> **Work to be completed**
Go through the data and say how many lines include the string "homeConfigurations"; return only the figure.

> **Extracted material**

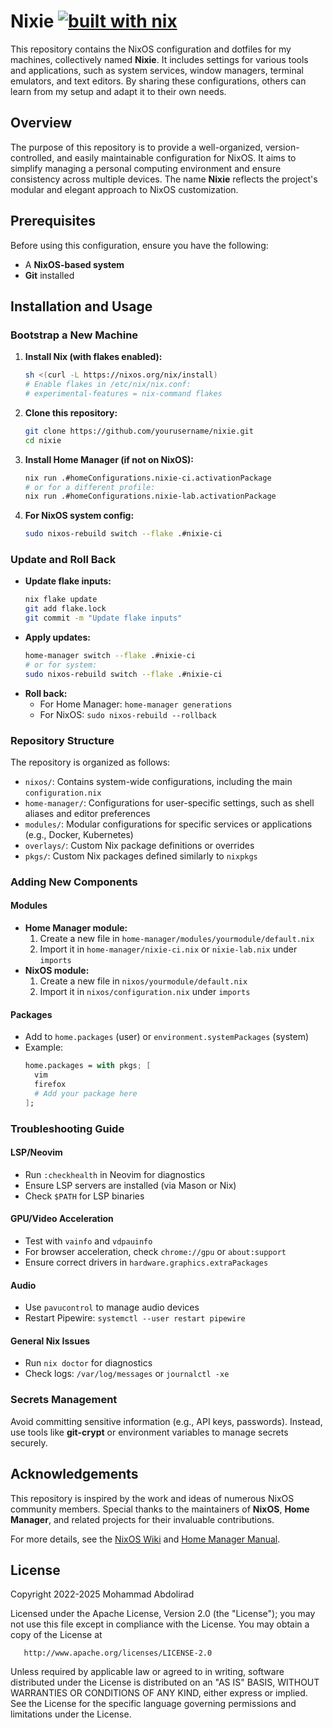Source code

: # Nixie [![built with nix](https://img.shields.io/badge/Built_with_Nix-7EBAE4?style=flat&logo=nixos&logoColor=white&labelColor=5277C3)](https://builtwithnix.org)

This repository contains the NixOS configuration and dotfiles for my machines, collectively named **Nixie**. It includes settings for various tools and applications, such as system services, window managers, terminal emulators, and text editors. By sharing these configurations, others can learn from my setup and adapt it to their own needs.

## Overview

The purpose of this repository is to provide a well-organized, version-controlled, and easily maintainable configuration for NixOS. It aims to simplify managing a personal computing environment and ensure consistency across multiple devices. The name **Nixie** reflects the project's modular and elegant approach to NixOS customization.

## Prerequisites

Before using this configuration, ensure you have the following:

- A **NixOS-based system**
- **Git** installed

## Installation and Usage

### Bootstrap a New Machine

1. **Install Nix (with flakes enabled):**
   ```sh
   sh <(curl -L https://nixos.org/nix/install)
   # Enable flakes in /etc/nix/nix.conf:
   # experimental-features = nix-command flakes
   ```
2. **Clone this repository:**
   ```sh
   git clone https://github.com/yourusername/nixie.git
   cd nixie
   ```
3. **Install Home Manager (if not on NixOS):**
   ```sh
   nix run .#homeConfigurations.nixie-ci.activationPackage
   # or for a different profile:
   nix run .#homeConfigurations.nixie-lab.activationPackage
   ```
4. **For NixOS system config:**
   ```sh
   sudo nixos-rebuild switch --flake .#nixie-ci
   ```

### Update and Roll Back

- **Update flake inputs:**
  ```sh
  nix flake update
  git add flake.lock
  git commit -m "Update flake inputs"
  ```
- **Apply updates:**
  ```sh
  home-manager switch --flake .#nixie-ci
  # or for system:
  sudo nixos-rebuild switch --flake .#nixie-ci
  ```
- **Roll back:**
  - For Home Manager: `home-manager generations`
  - For NixOS: `sudo nixos-rebuild --rollback`

### Repository Structure

The repository is organized as follows:

- `nixos/`: Contains system-wide configurations, including the main `configuration.nix`
- `home-manager/`: Configurations for user-specific settings, such as shell aliases and editor preferences
- `modules/`: Modular configurations for specific services or applications (e.g., Docker, Kubernetes)
- `overlays/`: Custom Nix package definitions or overrides
- `pkgs/`: Custom Nix packages defined similarly to `nixpkgs`

### Adding New Components

#### Modules
- **Home Manager module:**
  1. Create a new file in `home-manager/modules/yourmodule/default.nix`
  2. Import it in `home-manager/nixie-ci.nix` or `nixie-lab.nix` under `imports`
- **NixOS module:**
  1. Create a new file in `nixos/yourmodule/default.nix`
  2. Import it in `nixos/configuration.nix` under `imports`

#### Packages
- Add to `home.packages` (user) or `environment.systemPackages` (system)
- Example:
  ```nix
  home.packages = with pkgs; [
    vim
    firefox
    # Add your package here
  ];
  ```

### Troubleshooting Guide

#### LSP/Neovim
- Run `:checkhealth` in Neovim for diagnostics
- Ensure LSP servers are installed (via Mason or Nix)
- Check `$PATH` for LSP binaries

#### GPU/Video Acceleration
- Test with `vainfo` and `vdpauinfo`
- For browser acceleration, check `chrome://gpu` or `about:support`
- Ensure correct drivers in `hardware.graphics.extraPackages`

#### Audio
- Use `pavucontrol` to manage audio devices
- Restart Pipewire: `systemctl --user restart pipewire`

#### General Nix Issues
- Run `nix doctor` for diagnostics
- Check logs: `/var/log/messages` or `journalctl -xe`

### Secrets Management

Avoid committing sensitive information (e.g., API keys, passwords). Instead, use tools like **git-crypt** or environment variables to manage secrets securely.

## Acknowledgements

This repository is inspired by the work and ideas of numerous NixOS community members. Special thanks to the maintainers of **NixOS**, **Home Manager**, and related projects for their invaluable contributions.

For more details, see the [NixOS Wiki](https://nixos.wiki/) and [Home Manager Manual](https://nix-community.github.io/home-manager/).

## License

Copyright 2022-2025 Mohammad Abdolirad

Licensed under the Apache License, Version 2.0 (the "License");
you may not use this file except in compliance with the License.
You may obtain a copy of the License at

       http://www.apache.org/licenses/LICENSE-2.0

Unless required by applicable law or agreed to in writing, software
distributed under the License is distributed on an "AS IS" BASIS,
WITHOUT WARRANTIES OR CONDITIONS OF ANY KIND, either express or implied.
See the License for the specific language governing permissions and
limitations under the License.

> **Response to the task**
2